The pen of Defoe was never plied more busily than while he was in prison. He wrote more church defiances during his year of confinement in Newgate than in any other year of his chequered life. Other persons were equally busy, and in all forms of pamphlet, tract, and broadsheet, the press poured forth its volumes of contention. All classes of society seemed to catch the contagion. Dean Swift, in London at the time, declared that the contention between Church and Dissent was so universal, that the dogs in the streets took it up, and the cats debated the question by night on the tops of the houses; yea, the very ladies were so split asunder into High Church and Low Church, and were so warm in their disputes, as to have no time to say their prayers.

It was in the midst of this excitement that Samuel Wesley’s letter was published by Clavel, and that his controversy with Palmer took place.

But besides having Palmer for an antagonist, Wesley was attacked by his old schoolfellow, the redoubtable Daniel Defoe. This was in a pamphlet published in 1704, and which was probably written in Newgate prison. It was entitled “More Short Ways with the Dissenters.” The Queen having been obliged to dismiss her High Church Cabinet, on account of the storm that had been raised by their attempts to pass the “Occasional Conformity Bill,” and thereby to suppress the Dissenters, Defoe alleges that now another scheme was being concocted for the accomplishment of the self—same purpose. The “new attempt struck at the root of the Dissenters’ interest. It would effectually destroy the succession of them in the nation; for it was intended to prevent them educating their children in their own opinions.”[opinions.”]

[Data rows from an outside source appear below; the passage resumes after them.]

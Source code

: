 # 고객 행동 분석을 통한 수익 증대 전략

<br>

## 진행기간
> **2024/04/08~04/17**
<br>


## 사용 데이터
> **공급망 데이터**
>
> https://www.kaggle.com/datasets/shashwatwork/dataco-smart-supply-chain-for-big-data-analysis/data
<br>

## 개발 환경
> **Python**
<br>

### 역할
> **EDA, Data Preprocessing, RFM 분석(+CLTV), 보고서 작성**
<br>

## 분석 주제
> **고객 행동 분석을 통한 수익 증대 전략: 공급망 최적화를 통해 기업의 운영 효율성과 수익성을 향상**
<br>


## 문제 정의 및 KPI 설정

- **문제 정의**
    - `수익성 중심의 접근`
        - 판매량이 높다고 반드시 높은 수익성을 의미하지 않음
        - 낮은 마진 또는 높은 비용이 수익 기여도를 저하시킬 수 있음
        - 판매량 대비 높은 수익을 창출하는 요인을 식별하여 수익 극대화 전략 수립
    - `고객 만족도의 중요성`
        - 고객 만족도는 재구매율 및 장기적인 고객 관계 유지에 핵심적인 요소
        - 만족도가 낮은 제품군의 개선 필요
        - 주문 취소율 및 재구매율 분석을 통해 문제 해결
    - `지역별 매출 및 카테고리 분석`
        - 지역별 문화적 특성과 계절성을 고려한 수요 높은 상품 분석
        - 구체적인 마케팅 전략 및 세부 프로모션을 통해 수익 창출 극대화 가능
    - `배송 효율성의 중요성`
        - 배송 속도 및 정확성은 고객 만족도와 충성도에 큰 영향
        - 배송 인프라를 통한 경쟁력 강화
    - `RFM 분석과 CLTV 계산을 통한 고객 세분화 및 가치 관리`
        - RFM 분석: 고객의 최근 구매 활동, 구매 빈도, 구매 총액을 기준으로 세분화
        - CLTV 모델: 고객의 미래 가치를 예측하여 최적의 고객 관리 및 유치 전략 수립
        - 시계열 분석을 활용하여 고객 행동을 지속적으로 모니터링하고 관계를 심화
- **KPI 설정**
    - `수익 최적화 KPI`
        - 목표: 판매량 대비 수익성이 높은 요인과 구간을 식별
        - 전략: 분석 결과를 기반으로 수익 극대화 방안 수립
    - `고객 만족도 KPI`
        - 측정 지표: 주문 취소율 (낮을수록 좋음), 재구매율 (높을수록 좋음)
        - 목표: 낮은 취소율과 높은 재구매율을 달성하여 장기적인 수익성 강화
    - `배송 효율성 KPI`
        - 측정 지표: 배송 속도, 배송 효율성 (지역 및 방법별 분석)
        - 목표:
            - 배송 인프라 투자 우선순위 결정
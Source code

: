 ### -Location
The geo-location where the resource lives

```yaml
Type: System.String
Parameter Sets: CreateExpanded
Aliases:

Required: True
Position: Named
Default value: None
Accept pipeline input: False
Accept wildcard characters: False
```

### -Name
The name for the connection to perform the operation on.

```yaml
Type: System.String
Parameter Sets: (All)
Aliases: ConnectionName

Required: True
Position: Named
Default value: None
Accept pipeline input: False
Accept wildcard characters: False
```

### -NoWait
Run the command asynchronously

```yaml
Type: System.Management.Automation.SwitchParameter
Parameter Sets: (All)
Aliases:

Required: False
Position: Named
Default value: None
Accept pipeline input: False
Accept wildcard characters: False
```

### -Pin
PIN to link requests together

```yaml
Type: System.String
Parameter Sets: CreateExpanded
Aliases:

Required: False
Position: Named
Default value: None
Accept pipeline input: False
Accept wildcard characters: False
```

He then adds, in reference to Wesley, “If I should say that a mercenary renegado was hired to expose the private academies of the Dissenters, as nurseries of rebellious principles, I should say nothing but what is in too many mouths to remain a secret. The Reverend Mr Wesley, author of two pamphlets calculated to blacken our education in the academies of the Dissenters, ingenuously confesses himself guilty of many crimes in his youth, and is the willinger to confess them, as he would lay them at the door of the Dissenters and their schools, among whom he was educated; though I humbly conceive, it is no more a proof of the immorality of the Dissenters in their schools that he was a little rakish among them, or that he found others among them like himself, than the hanging five students of Cambridge, for robbing on the highway, should prove that padding is a science taught in that university. He takes a great deal of pains to prove, that in these academies were or are taught anti—monarchical principles; but the author of these sheets happens to be one that was educated under the same master that he was taught by, viz., Mr Charles Morton of Newington Green; and I have now by me the manuscripts of science, the exercises of Mr Morton’s school, and, among the rest, those of politics in particular; and I must do that learned gentleman’s memory the justice to affirm, that neither in his system of politics, government, and discipline, nor in any other of the exercises of his school, was there anything taught or encouraged that was antimonarchical, or destructive to the government or constitution of England. Allow, then, that Mr Wesley fell into ill company afterwards; allow we had, and still have worse rakes among us than himself, does this prove that our schools teach men thus, and that the Dissenters, in general, profess principles destructive of monarchy?”